◆ WORK TO BE COMPLETED ◆
Looking through the data, please report how many lines contain the string "Examples", giving nothing but the number.

Stored items from a collection:
────

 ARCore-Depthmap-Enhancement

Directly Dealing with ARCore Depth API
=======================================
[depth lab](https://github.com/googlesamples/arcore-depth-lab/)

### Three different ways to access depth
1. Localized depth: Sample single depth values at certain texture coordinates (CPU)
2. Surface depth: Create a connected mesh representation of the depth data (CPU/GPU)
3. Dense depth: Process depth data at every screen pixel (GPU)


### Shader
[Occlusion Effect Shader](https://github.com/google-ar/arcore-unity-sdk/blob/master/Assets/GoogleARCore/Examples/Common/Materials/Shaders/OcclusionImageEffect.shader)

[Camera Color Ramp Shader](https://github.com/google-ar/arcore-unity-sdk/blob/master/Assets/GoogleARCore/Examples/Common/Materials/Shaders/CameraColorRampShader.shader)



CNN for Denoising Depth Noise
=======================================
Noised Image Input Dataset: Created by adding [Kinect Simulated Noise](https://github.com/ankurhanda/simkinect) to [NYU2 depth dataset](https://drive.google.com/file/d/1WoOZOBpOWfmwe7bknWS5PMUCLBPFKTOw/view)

────

◆ SOLVED PROBLEM ◆
2